■ **Your task**
Line by line, retype the material with nothing left out.
++++++++++
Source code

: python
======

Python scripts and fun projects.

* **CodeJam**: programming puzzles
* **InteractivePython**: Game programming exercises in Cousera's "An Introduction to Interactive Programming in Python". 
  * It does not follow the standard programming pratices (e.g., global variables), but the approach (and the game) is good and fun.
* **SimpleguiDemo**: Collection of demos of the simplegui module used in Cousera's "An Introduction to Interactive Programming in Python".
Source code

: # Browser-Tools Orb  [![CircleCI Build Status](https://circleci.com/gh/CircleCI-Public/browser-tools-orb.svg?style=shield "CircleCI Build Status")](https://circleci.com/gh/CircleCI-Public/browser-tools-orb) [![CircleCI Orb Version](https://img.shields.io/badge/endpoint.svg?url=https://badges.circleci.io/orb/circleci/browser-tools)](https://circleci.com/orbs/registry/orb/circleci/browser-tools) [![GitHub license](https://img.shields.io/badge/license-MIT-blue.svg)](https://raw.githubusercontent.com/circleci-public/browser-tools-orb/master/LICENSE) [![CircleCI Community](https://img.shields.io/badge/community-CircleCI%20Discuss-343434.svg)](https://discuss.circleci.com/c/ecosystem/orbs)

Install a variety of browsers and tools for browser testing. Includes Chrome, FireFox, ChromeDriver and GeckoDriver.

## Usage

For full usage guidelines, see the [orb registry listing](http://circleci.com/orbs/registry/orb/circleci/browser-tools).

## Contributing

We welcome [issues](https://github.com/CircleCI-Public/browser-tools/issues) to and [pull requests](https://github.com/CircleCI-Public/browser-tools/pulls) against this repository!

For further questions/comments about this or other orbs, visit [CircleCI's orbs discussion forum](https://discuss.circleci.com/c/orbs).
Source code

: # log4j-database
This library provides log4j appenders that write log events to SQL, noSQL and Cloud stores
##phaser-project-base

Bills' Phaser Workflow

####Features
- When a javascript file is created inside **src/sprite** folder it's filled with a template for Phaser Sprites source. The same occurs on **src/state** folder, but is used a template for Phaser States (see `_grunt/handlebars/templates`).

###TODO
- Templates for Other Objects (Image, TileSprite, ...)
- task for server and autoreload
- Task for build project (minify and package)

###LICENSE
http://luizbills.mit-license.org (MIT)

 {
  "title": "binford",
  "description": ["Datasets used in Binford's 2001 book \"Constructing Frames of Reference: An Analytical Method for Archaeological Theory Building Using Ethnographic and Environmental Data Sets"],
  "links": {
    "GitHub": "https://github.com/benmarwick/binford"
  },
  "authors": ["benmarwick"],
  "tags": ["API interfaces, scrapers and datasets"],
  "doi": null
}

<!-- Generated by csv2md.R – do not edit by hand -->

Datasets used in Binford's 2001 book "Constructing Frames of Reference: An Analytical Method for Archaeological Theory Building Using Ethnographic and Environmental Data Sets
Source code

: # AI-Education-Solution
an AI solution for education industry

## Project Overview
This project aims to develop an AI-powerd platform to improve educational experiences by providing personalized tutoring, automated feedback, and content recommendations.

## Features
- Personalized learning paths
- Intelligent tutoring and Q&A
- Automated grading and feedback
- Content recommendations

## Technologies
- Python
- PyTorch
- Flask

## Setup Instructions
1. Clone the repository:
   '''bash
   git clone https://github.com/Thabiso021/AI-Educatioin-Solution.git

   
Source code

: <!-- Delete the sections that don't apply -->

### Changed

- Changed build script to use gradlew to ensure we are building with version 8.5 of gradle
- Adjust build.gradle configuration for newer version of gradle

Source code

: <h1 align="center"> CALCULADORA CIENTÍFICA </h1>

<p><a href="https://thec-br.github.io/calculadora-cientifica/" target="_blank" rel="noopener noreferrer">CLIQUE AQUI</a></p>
++++++++++
■ **Solution below**
Source code

: python
======

Python scripts and fun projects.

* **CodeJam**: programming puzzles
* **InteractivePython**: Game programming exercises in Cousera's "An Introduction to Interactive Programming in Python". 
  * It does not follow the standard programming pratices (e.g., global variables), but the approach (and the game) is good and fun.
* **SimpleguiDemo**: Collection of demos of the simplegui module used in Cousera's "An Introduction to Interactive Programming in Python".
Source code

: # Browser-Tools Orb  [![CircleCI Build Status](https://circleci.com/gh/CircleCI-Public/browser-tools-orb.svg?style=shield "CircleCI Build Status")](https://circleci.com/gh/CircleCI-Public/browser-tools-orb) [![CircleCI Orb Version](https://img.shields.io/badge/endpoint.svg?url=https://badges.circleci.io/orb/circleci/browser-tools)](https://circleci.com/orbs/registry/orb/circleci/browser-tools) [![GitHub license](https://img.shields.io/badge/license-MIT-blue.svg)](https://raw.githubusercontent.com/circleci-public/browser-tools-orb/master/LICENSE) [![CircleCI Community](https://img.shields.io/badge/community-CircleCI%20Discuss-343434.svg)](https://discuss.circleci.com/c/ecosystem/orbs)

Install a variety of browsers and tools for browser testing. Includes Chrome, FireFox, ChromeDriver and GeckoDriver.

## Usage

For full usage guidelines, see the [orb registry listing](http://circleci.com/orbs/registry/orb/circleci/browser-tools).

## Contributing

We welcome [issues](https://github.com/CircleCI-Public/browser-tools/issues) to and [pull requests](https://github.com/CircleCI-Public/browser-tools/pulls) against this repository!

For further questions/comments about this or other orbs, visit [CircleCI's orbs discussion forum](https://discuss.circleci.com/c/orbs).
Source code

: # log4j-database
This library provides log4j appenders that write log events to SQL, noSQL and Cloud stores
##phaser-project-base

Bills' Phaser Workflow

####Features
- When a javascript file is created inside **src/sprite** folder it's filled with a template for Phaser Sprites source. The same occurs on **src/state** folder, but is used a template for Phaser States (see `_grunt/handlebars/templates`).

###TODO
- Templates for Other Objects (Image, TileSprite, ...)
- task for server and autoreload
- Task for build project (minify and package)

###LICENSE
http://luizbills.mit-license.org (MIT)

 {
  "title": "binford",
  "description": ["Datasets used in Binford's 2001 book \"Constructing Frames of Reference: An Analytical Method for Archaeological Theory Building Using Ethnographic and Environmental Data Sets"],
  "links": {
    "GitHub": "https://github.com/benmarwick/binford"
  },
  "authors": ["benmarwick"],
  "tags": ["API interfaces, scrapers and datasets"],
  "doi": null
}

<!-- Generated by csv2md.R – do not edit by hand -->

Datasets used in Binford's 2001 book "Constructing Frames of Reference: An Analytical Method for Archaeological Theory Building Using Ethnographic and Environmental Data Sets
Source code

: # AI-Education-Solution
an AI solution for education industry

## Project Overview
This project aims to develop an AI-powerd platform to improve educational experiences by providing personalized tutoring, automated feedback, and content recommendations.

## Features
- Personalized learning paths
- Intelligent tutoring and Q&A
- Automated grading and feedback
- Content recommendations

## Technologies
- Python
- PyTorch
- Flask

## Setup Instructions
1. Clone the repository:
   '''bash
   git clone https://github.com/Thabiso021/AI-Educatioin-Solution.git

   
Source code

: <!-- Delete the sections that don't apply -->

### Changed

- Changed build script to use gradlew to ensure we are building with version 8.5 of gradle
- Adjust build.gradle configuration for newer version of gradle

Source code

: <h1 align="center"> CALCULADORA CIENTÍFICA </h1>

<p><a href="https://thec-br.github.io/calculadora-cientifica/" target="_blank" rel="noopener noreferrer">CLIQUE AQUI</a></p>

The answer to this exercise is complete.